KESIMPULAN DAN SARAN

Kesimpulan

Berdasarkan pemaparan serangkaian hasil penelitian di atas dapat disimpulkan bahwa aplikasi cDNA-AFLP telah berhasil diterapkan untuk mengidentifikasi dan mendapatkan fragmen asal transkrip (transcript-derived fragment, TDF) dari cDNA tanaman karet. Fragmen tersebut diekspresikan secara diferensial, baik antar klon karet resisten AVROS 2037 dan PPN 2444 maupun antar waktu setelah inokulasi daun dengan C. cassiicola pada masing- masing klon. Hasil yang diperoleh dengan kuat menunjukkan bahwa beberapa TDF memiliki homologi tinggi dengan protein membran, seperti putative Ran binding protein, protein transporter, GTP-binding protein dan sugar transferase. Beberapa TDF lain memiliki homologi dengan enzim yang regulasi ekspresinya berhubungan dengan ketersediaan nitric oxide (NO) dalam sel, seperti aconitase dan arginase. Di samping itu juga diperoleh TDF yang ekspresinya meningkat dalam kondisi adanya cekaman, baik berupa toksin maupun suhu tinggi, seperti

heat shock protein (HSP).

Keterlibatan enzim yang berhubungan dengan NO yang diperoleh dalam penelitian ini mengindikasikan bahwa kemungkinan besar NO berperan penting dalam interaksi tanaman karet dengan C. cassiicola, seperti yang telah dilaporkan pada beberapa tanaman lain, misalnya kedelai, tembakau dan Arabidopsis. Dalam interaksi tersebut NO bersama dengan spesies oksigen lainnya seperti H2O2 merupakan molekul sinyal yang mengaktifkan mekanisme pertahanan melalui kontribusinya dalam respon hipersensitif penye bab kematian sel yang terlokalisir sehingga patogen tidak berkembang ke jaringan sehat. Situasi tersebut kelihatannya sejalan dengan yang terjadi pada tanaman karet, dimana perkembangan gejala pada klon resisten tidak ber kembang lebih lanjut, sehingga kematian sel hanya terbatas di sekitar daerah infeksi.

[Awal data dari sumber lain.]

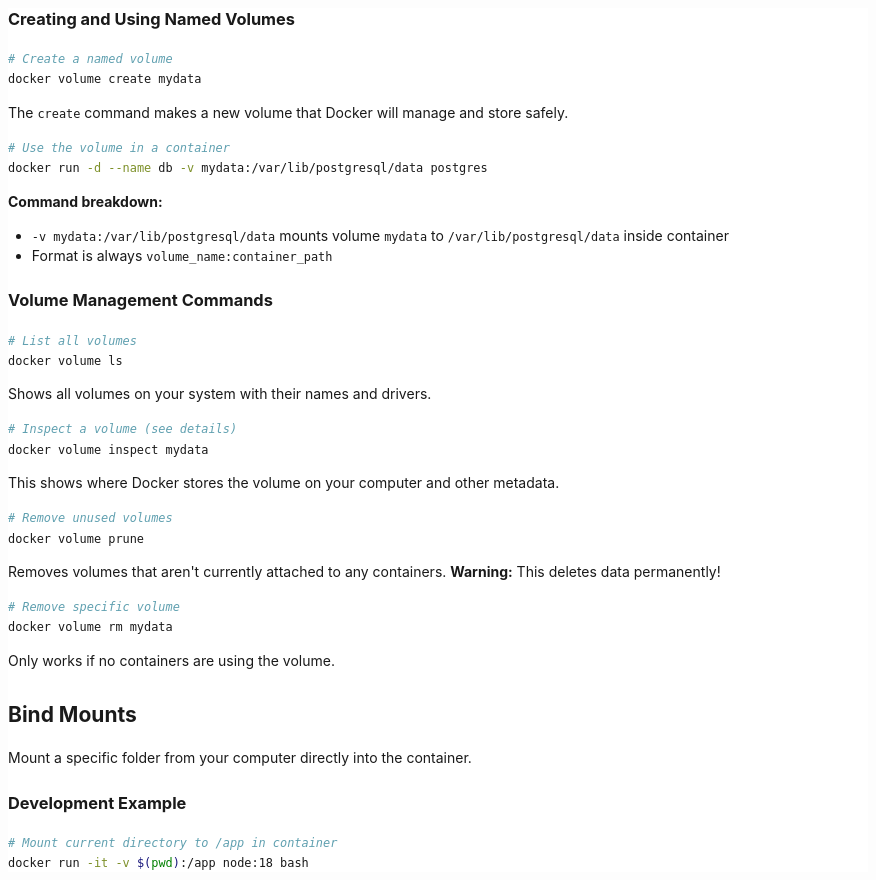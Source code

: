 ### Creating and Using Named Volumes

```bash
# Create a named volume
docker volume create mydata
```

The `create` command makes a new volume that Docker will manage and store safely.

```bash
# Use the volume in a container
docker run -d --name db -v mydata:/var/lib/postgresql/data postgres
```

**Command breakdown:**
- `-v mydata:/var/lib/postgresql/data` mounts volume `mydata` to `/var/lib/postgresql/data` inside container
- Format is always `volume_name:container_path`

### Volume Management Commands

```bash
# List all volumes
docker volume ls
```

Shows all volumes on your system with their names and drivers.

```bash
# Inspect a volume (see details)
docker volume inspect mydata
```

This shows where Docker stores the volume on your computer and other metadata.

```bash
# Remove unused volumes
docker volume prune
```

Removes volumes that aren't currently attached to any containers. **Warning:** This deletes data permanently!

```bash
# Remove specific volume
docker volume rm mydata
```

Only works if no containers are using the volume.

## Bind Mounts

Mount a specific folder from your computer directly into the container.

### Development Example

```bash
# Mount current directory to /app in container
docker run -it -v $(pwd):/app node:18 bash
```
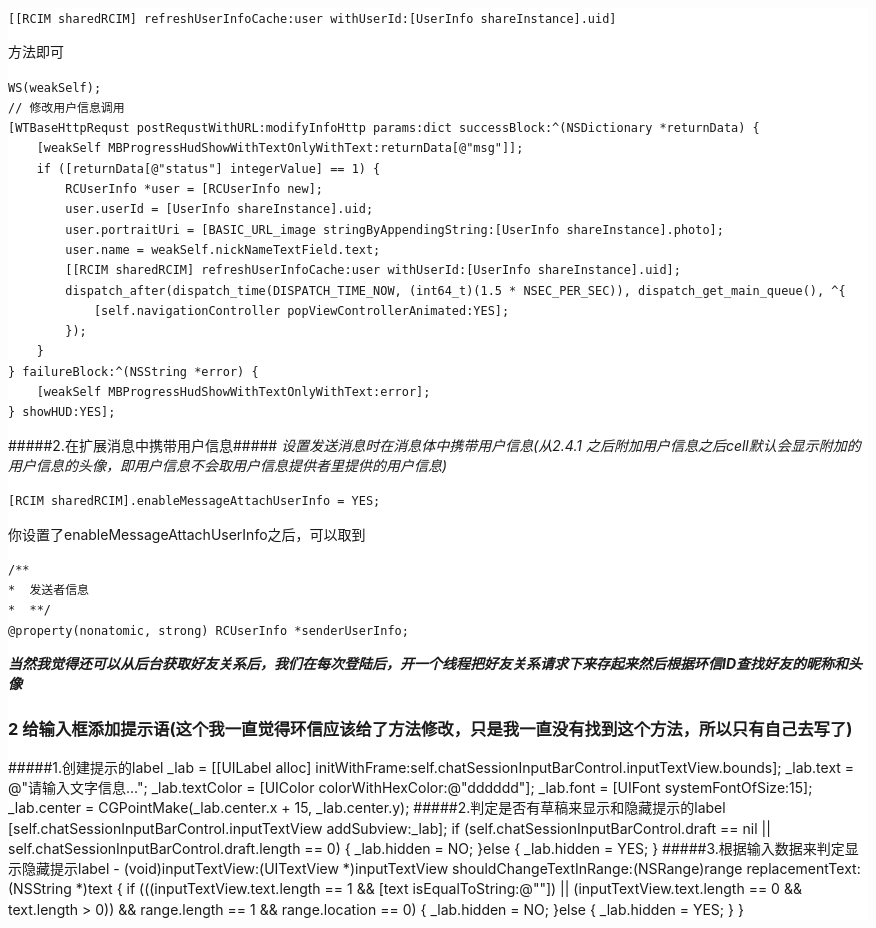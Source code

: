 	[[RCIM sharedRCIM] refreshUserInfoCache:user withUserId:[UserInfo shareInstance].uid]
方法即可

	WS(weakSelf);
	// 修改用户信息调用
    [WTBaseHttpRequst postRequstWithURL:modifyInfoHttp params:dict successBlock:^(NSDictionary *returnData) {
        [weakSelf MBProgressHudShowWithTextOnlyWithText:returnData[@"msg"]];
        if ([returnData[@"status"] integerValue] == 1) {
            RCUserInfo *user = [RCUserInfo new];
            user.userId = [UserInfo shareInstance].uid;
            user.portraitUri = [BASIC_URL_image stringByAppendingString:[UserInfo shareInstance].photo];
            user.name = weakSelf.nickNameTextField.text;
            [[RCIM sharedRCIM] refreshUserInfoCache:user withUserId:[UserInfo shareInstance].uid];
            dispatch_after(dispatch_time(DISPATCH_TIME_NOW, (int64_t)(1.5 * NSEC_PER_SEC)), dispatch_get_main_queue(), ^{
                [self.navigationController popViewControllerAnimated:YES];
            });
        }
    } failureBlock:^(NSString *error) {
        [weakSelf MBProgressHudShowWithTextOnlyWithText:error];
    } showHUD:YES];

#####2.在扩展消息中携带用户信息#####
*设置发送消息时在消息体中携带用户信息(从2.4.1 之后附加用户信息之后cell默认会显示附加的用户信息的头像，即用户信息不会取用户信息提供者里提供的用户信息)* 

	[RCIM sharedRCIM].enableMessageAttachUserInfo = YES;   
你设置了enableMessageAttachUserInfo之后，可以取到  

	/**  
	*  发送者信息
	*  **/  
	@property(nonatomic, strong) RCUserInfo *senderUserInfo;  
   
***当然我觉得还可以从后台获取好友关系后，我们在每次登陆后，开一个线程把好友关系请求下来存起来然后根据环信ID查找好友的昵称和头像***


### 2 给输入框添加提示语(这个我一直觉得环信应该给了方法修改，只是我一直没有找到这个方法，所以只有自己去写了)
  
#####1.创建提示的label
	_lab = [[UILabel alloc] initWithFrame:self.chatSessionInputBarControl.inputTextView.bounds];
    _lab.text = @"请输入文字信息...";
    _lab.textColor = [UIColor colorWithHexColor:@"dddddd"];
    _lab.font = [UIFont systemFontOfSize:15];
    _lab.center = CGPointMake(_lab.center.x + 15, _lab.center.y);
#####2.判定是否有草稿来显示和隐藏提示的label
    [self.chatSessionInputBarControl.inputTextView addSubview:_lab];
    if (self.chatSessionInputBarControl.draft == nil || self.chatSessionInputBarControl.draft.length == 0) {
        _lab.hidden = NO;
    }else {
        _lab.hidden = YES;
    }
#####3.根据输入数据来判定显示隐藏提示label
	- (void)inputTextView:(UITextView *)inputTextView shouldChangeTextInRange:(NSRange)range replacementText:(NSString *)text {
    if (((inputTextView.text.length == 1 && [text isEqualToString:@""]) || (inputTextView.text.length == 0 && text.length > 0))  && range.length == 1 && range.location == 0) {
        _lab.hidden = NO;
    }else {
        _lab.hidden = YES;
    }
}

Berdasarkan hasil tersebut, kelihatannya TDF yang memiliki homologi dengan aconitase dan arginase merupakan kandidat transkrip yang berperan dalam sistem pertahanan tanaman karet terhadap serangan C. cassiicola.

Saran

Hasil penelitian ini merupakan tahap awal untuk memahami mekanisme resistensi klon karet terhadap infeksi cendawan C. cassiicola. Oleh karena itu disarankan penyempurnaannya dengan penelitian lebih lanjut, antara lain adalah sebagai berikut :

1. Menggunakan kandidat TDF sebagai pelacak untuk dihibridisasikan dengan pustaka cDNA asal daun karet klon resisten AVROS 2037 yang diberi perlakuan C. cassiicola . Hal ini merupakan salah satu cara untuk memperoleh cDNA yang lebih lengkap dan utuh dari TDF tersebut.

2. Sekuen sebagian nukleotida TDFs telah dimiliki, termasuk transkrip yang memiliki homologi tinggi dengan arginase, aconitase dan HSP. Untuk memperoleh cDNA lengkap dan utuh informasi tersebut dapat digunakan untuk mendisain primer gen spesifik untuk mengamplifikasi kedua daerah ujung 5’ dan 3’ yang saling overlap. Dalam hal ini teknik teknik RACE (Rapid Amplification of cDNA Ends) dapat diaplikasikan.

3. Kajian pola ekspresi arginase, aconitase dan HSP pada berbagai klon karet resisten dan rentan yang tersedia diperlukan untuk mengevaluasi akumulasi kandidat transkrip tersebut pada berbagai klon karet. Untuk tujuan tersebut dapat digunakan teknik RT-PCR atau hibridisasi.

4. Apabila arginase, aconitase atau HSP turut berperan dalam meka nisme resistensi klon karet terhadap C. cassiicola, maka keduanya dapat digunakan sebagai marka resistensi dalam program pemuliaan tanaman karet. Di samping itu gen penyandi protein tersebut dapat diintroduksikan ke klon karet lainnya yang memiliki sifat-sifat unggul yang diinginkan, namun rentan terhadap serangan C. cassiicola.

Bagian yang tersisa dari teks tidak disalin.